Assignment -
Copy out all lines in the data below containing the string "error".

Provided records -
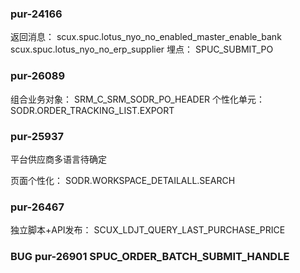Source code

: ### pur-24166

返回消息：
	scux.spuc.lotus_nyo_no_enabled_master_enable_bank
	scux.spuc.lotus_nyo_no_erp_supplier
埋点：
	SPUC_SUBMIT_PO




### pur-26089

组合业务对象：
	SRM_C_SRM_SODR_PO_HEADER
个性化单元：
	SODR.ORDER_TRACKING_LIST.EXPORT


### pur-25937

平台供应商多语言待确定

页面个性化：
	  SODR.WORKSPACE_DETAILALL.SEARCH


### pur-26467

独立脚本+API发布：
	SCUX_LDJT_QUERY_LAST_PURCHASE_PRICE





### BUG pur-26901   SPUC_ORDER_BATCH_SUBMIT_HANDLE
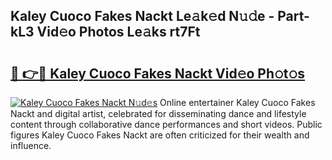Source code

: ## Kaley Cuoco Fakes Nackt Le𝚊k𝚎d N𝚞𝚍e - Part-kL3 Vid𝚎o Photos Le𝚊ks rt7Ft

# <h2><a href="http://fb3xiv.evod.top/?m=Kaley+Cuoco+Fakes+Nackt">🔗 👉🔴 Kaley Cuoco Fakes Nackt Vid𝚎o Ph𝚘t𝚘s</a></h2>

[![Kaley Cuoco Fakes Nackt N𝚞d𝚎s](https://i.imgur.com/8V9OHl7.gif)](http://fb3xiv.evod.top/?m=Kaley+Cuoco+Fakes+Nackt)
Online entertainer Kaley Cuoco Fakes Nackt and digital artist, celebrated for disseminating dance and lifestyle content through collaborative dance performances and short videos. Public figures Kaley Cuoco Fakes Nackt are often criticized for their wealth and influence. 
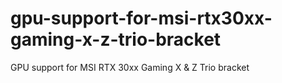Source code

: # gpu-support-for-msi-rtx30xx-gaming-x-z-trio-bracket
GPU support for MSI RTX 30xx Gaming X &amp; Z Trio bracket
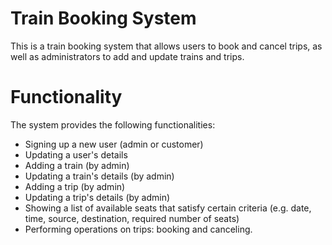 # Train Booking System
This is a train booking system that allows users to book and cancel trips, as well as administrators to add and update trains and trips.

# Functionality
The system provides the following functionalities:

- Signing up a new user (admin or customer)
- Updating a user's details
- Adding a train (by admin)
- Updating a train's details (by admin)
- Adding a trip (by admin)
- Updating a trip's details (by admin)
- Showing a list of available seats that satisfy certain criteria (e.g. date, time, source, destination, required number of seats)
- Performing operations on trips: booking and canceling.

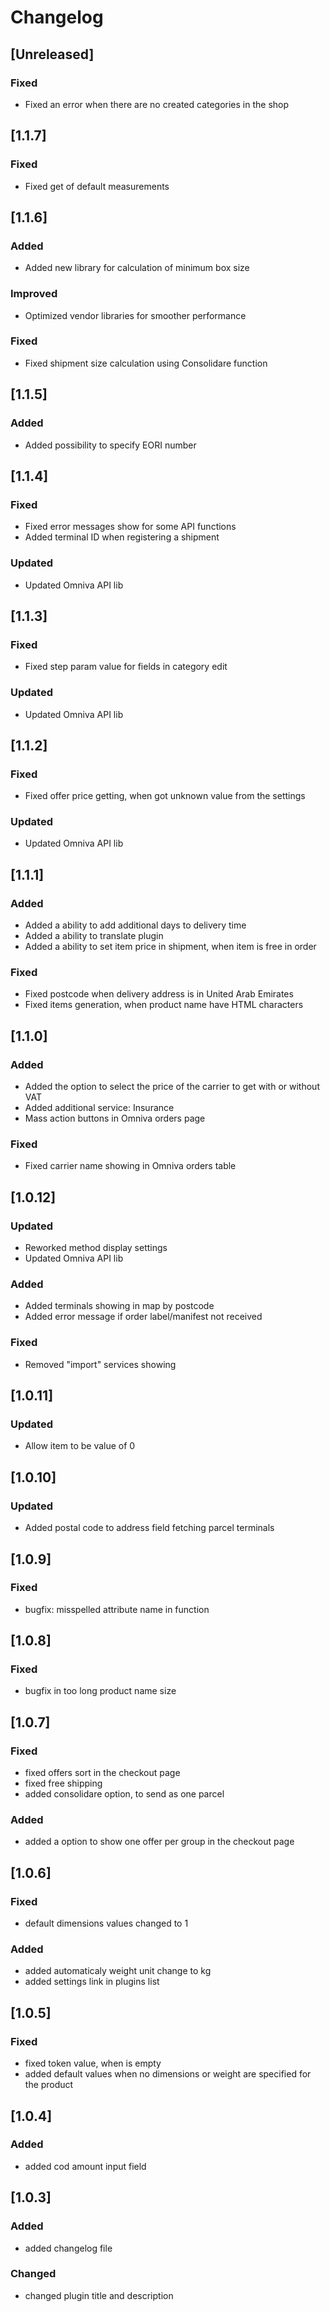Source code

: # Changelog

## [Unreleased]
### Fixed
- Fixed an error when there are no created categories in the shop

## [1.1.7]
### Fixed
- Fixed get of default measurements

## [1.1.6]
### Added
- Added new library for calculation of minimum box size

### Improved
- Optimized vendor libraries for smoother performance

### Fixed
- Fixed shipment size calculation using Consolidare function

## [1.1.5]
### Added
- Added possibility to specify EORI number

## [1.1.4]
### Fixed
- Fixed error messages show for some API functions
- Added terminal ID when registering a shipment

### Updated
- Updated Omniva API lib

## [1.1.3]
### Fixed
- Fixed step param value for fields in category edit

### Updated
- Updated Omniva API lib

## [1.1.2]
### Fixed
- Fixed offer price getting, when got unknown value from the settings

### Updated
- Updated Omniva API lib

## [1.1.1]
### Added
- Added a ability to add additional days to delivery time
- Added a ability to translate plugin
- Added a ability to set item price in shipment, when item is free in order

### Fixed
- Fixed postcode when delivery address is in United Arab Emirates
- Fixed items generation, when product name have HTML characters

## [1.1.0]
### Added
- Added the option to select the price of the carrier to get with or without VAT
- Added additional service: Insurance
- Mass action buttons in Omniva orders page

### Fixed
- Fixed carrier name showing in Omniva orders table

## [1.0.12]
### Updated
- Reworked method display settings
- Updated Omniva API lib

### Added
- Added terminals showing in map by postcode
- Added error message if order label/manifest not received

### Fixed
- Removed "import" services showing

## [1.0.11]
### Updated
- Allow item to be value of 0

## [1.0.10]
### Updated
- Added postal code to address field fetching parcel terminals

## [1.0.9]
### Fixed
- bugfix: misspelled attribute name in function

## [1.0.8]
### Fixed
- bugfix in too long product name size

## [1.0.7]
### Fixed
- fixed offers sort in the checkout page
- fixed free shipping
- added consolidare option, to send as one parcel

### Added
- added a option to show one offer per group in the checkout page

## [1.0.6]
### Fixed
- default dimensions values changed to 1

### Added
- added automaticaly weight unit change to kg
- added settings link in plugins list

## [1.0.5]
### Fixed
- fixed token value, when is empty
- added default values when no dimensions or weight are specified for the product

## [1.0.4]
### Added
- added cod amount input field

## [1.0.3]
### Added
- added changelog file

### Changed
- changed plugin title and description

Answer space -
- Fixed an error when there are no created categories in the shop
- Fixed error messages show for some API functions
- Added error message if order label/manifest not received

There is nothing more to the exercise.